Вообще, он считал, что метод двойной записи, придуманный итальянским монахом и математиком Лукой Паччоли, – величайшее достижение человеческой мысли, превосходящее по своему значению Закон всемирного тяготения и общую теорию относительности. Соответственно, самого Луку Паччоли Даниил Никодимович считал величайшим ученым в истории, потому что любое событие содержит в себе как плюсы, так и минусы, то есть дебет и кредит, и смысл жизни в том, чтобы найти между ними баланс.
– Никогда не слышал о таком музее! – проговорил он, и в голосе его не было прежней сухости.
– А он не так давно открылся, – мгновенно отреагировала брюнетка. – Совсем недавно…
– Он еще только собирает экспонаты! – добавила блондинка. – И нас послали поговорить с вами как со старейшим специалистом по бухгалтерскому учету. Наш музей…

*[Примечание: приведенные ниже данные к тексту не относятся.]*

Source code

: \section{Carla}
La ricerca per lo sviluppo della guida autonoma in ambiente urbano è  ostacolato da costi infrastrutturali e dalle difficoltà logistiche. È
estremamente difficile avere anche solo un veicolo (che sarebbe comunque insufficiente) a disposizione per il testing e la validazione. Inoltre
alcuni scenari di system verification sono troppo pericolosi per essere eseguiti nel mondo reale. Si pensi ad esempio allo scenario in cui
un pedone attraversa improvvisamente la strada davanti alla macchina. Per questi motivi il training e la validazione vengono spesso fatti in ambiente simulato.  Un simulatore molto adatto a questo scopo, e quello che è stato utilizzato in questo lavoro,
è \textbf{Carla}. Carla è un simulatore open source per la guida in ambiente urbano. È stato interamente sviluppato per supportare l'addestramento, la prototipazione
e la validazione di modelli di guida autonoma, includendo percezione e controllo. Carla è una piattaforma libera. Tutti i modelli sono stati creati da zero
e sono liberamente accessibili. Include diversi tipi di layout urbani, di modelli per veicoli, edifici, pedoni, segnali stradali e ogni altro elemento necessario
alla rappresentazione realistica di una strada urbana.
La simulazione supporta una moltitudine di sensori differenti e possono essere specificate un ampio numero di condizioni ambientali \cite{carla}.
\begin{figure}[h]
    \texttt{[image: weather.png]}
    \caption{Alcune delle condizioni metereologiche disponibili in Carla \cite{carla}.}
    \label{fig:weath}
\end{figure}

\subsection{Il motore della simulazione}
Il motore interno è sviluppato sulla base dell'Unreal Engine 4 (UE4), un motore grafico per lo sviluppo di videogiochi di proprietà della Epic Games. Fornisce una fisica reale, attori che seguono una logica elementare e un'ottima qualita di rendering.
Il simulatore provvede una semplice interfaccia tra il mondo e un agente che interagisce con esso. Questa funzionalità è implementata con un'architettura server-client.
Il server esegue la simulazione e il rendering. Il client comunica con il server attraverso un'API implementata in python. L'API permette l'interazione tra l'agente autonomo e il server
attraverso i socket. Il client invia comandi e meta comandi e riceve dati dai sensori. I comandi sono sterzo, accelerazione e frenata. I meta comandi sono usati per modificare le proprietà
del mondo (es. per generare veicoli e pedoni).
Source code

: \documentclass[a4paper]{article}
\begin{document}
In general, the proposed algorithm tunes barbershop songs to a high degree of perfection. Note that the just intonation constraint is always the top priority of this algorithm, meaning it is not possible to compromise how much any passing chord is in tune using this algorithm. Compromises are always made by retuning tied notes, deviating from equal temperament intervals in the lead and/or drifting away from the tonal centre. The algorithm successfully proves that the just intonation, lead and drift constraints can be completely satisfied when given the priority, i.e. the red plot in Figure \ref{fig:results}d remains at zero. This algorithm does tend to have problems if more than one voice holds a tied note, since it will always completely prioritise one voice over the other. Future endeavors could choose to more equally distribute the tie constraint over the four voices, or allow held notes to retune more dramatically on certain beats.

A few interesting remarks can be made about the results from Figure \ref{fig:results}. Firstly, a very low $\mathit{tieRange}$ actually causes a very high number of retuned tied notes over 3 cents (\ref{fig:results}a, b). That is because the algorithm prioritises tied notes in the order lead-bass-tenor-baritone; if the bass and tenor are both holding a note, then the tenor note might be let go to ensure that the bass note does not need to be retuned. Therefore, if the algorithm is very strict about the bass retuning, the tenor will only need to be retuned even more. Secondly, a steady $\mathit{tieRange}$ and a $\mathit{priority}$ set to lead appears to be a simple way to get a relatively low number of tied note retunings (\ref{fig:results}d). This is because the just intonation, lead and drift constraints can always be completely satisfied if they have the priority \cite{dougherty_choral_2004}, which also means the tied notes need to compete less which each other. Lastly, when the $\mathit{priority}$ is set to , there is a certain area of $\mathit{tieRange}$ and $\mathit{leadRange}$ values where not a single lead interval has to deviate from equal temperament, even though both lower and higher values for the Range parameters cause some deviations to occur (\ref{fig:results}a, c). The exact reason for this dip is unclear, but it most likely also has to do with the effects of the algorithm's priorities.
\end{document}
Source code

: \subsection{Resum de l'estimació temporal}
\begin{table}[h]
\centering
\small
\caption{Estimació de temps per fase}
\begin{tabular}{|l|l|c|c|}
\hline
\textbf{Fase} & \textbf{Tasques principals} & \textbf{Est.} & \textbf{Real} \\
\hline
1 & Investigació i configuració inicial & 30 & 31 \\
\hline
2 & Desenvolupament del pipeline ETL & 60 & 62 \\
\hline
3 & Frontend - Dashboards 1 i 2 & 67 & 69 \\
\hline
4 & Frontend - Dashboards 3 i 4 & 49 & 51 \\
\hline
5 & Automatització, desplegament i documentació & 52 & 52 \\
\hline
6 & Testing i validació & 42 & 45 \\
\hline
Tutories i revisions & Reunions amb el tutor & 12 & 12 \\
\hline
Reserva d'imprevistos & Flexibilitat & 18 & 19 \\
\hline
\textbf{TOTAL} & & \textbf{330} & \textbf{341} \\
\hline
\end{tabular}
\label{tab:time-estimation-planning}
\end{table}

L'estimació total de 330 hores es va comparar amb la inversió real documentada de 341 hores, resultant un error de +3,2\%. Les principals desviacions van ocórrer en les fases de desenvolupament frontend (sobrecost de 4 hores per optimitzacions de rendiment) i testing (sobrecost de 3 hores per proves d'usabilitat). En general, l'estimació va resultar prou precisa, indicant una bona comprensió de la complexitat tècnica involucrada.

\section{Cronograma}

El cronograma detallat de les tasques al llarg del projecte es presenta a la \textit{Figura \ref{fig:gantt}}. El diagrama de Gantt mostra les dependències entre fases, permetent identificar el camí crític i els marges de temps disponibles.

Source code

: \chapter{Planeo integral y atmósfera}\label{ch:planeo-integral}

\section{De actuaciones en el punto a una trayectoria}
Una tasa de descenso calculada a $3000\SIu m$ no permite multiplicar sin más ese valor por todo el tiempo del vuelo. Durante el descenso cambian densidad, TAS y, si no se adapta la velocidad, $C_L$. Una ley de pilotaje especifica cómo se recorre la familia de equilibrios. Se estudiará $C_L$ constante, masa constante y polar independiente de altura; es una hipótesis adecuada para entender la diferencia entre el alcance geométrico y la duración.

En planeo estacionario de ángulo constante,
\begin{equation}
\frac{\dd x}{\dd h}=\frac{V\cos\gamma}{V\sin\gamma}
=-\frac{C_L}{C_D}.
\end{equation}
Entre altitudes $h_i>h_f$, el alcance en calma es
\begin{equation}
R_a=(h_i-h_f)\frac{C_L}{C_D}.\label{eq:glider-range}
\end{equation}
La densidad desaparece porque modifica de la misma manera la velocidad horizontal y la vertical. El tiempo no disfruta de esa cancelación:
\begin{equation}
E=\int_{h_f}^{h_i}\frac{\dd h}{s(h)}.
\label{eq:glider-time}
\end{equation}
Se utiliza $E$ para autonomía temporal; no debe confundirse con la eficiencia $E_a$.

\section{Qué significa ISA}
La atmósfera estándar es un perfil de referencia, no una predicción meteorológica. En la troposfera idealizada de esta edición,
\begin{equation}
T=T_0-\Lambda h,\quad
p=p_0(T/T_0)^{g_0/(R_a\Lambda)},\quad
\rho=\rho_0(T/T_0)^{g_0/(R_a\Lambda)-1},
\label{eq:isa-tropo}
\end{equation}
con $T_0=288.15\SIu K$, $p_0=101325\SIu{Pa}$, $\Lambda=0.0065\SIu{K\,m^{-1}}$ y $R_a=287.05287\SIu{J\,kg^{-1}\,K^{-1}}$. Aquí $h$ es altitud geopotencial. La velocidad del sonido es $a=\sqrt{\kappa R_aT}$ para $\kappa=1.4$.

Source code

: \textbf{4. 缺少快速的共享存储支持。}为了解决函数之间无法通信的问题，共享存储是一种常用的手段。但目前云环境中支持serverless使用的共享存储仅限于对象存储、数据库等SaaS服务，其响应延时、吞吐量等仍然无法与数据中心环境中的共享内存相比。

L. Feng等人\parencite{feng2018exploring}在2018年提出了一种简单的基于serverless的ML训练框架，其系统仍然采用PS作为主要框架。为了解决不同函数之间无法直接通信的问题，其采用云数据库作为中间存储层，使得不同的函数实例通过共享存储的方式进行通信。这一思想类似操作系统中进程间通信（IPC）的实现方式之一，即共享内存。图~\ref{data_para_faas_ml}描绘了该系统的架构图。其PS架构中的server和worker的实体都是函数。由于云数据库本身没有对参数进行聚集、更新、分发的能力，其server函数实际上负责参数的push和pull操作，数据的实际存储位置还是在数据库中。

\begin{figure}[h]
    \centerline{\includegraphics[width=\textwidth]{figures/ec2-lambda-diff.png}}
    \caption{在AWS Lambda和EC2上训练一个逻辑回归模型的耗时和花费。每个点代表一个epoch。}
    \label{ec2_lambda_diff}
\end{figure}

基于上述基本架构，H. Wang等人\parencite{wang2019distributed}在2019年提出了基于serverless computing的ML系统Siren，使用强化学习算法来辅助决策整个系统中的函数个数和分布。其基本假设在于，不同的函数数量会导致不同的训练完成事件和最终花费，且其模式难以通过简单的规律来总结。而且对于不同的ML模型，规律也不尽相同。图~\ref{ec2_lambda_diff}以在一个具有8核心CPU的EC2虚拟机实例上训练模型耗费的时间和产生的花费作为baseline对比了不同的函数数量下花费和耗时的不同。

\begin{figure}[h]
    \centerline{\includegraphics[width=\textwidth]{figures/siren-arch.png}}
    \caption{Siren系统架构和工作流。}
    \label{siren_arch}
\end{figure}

– Музей бухгалтерии и учета имени Луки Паччоли, – вставила брюнетка.
– Да, имени Паччоли… был бы вам очень признателен!
Имя великого предшественника окончательно растопило лед недоверия в душе старика.
– Что же мы стоим в дверях, – проговорил он смущенно, – проходите, пожалуйста…
Женщины не заставили его повторять приглашение и вошли в квартиру, как только он скинул цепочку и распахнул дверь.
По старой советской привычке Даниил Никодимович проводил неожиданных гостей на кухню, а когда они сели за стол, спросил, не желают ли дамы чаю. Они переглянулись и согласились. Хозяин дома согрел чайник, поставил на стол заварку и три красивые чашки из парадного сервиза и насыпал в хрустальную вазочку шоколадных конфет – тех, что остались после недавнего визита его племянника Данечки.
Разлив чай, сделав глоток и выдержав приличную паузу, Даниил Никодимович проговорил:
– Так чем я могу вам помочь?
– Вы ведь наверняка застали еще те времена, – начала блондинка, – когда не было персональных компьютеров, и бухучет велся вручную…
– Конечно, и это было еще совсем недавно.
При этих словах женщины недоверчиво переглянулись.
– Как же вы тогда считали? Неужели на бумажке, в столбик? – хихикнула блондинка.
– Ну почему на бумажке… у многих бухгалтеров были механические арифмометры «Феликс». Их еще в шутку называли «Железный Феликс». А те, у кого не было арифмометра или кто не умел им пользоваться, использовали обычные счеты…
При этих словах женщины переглянулись.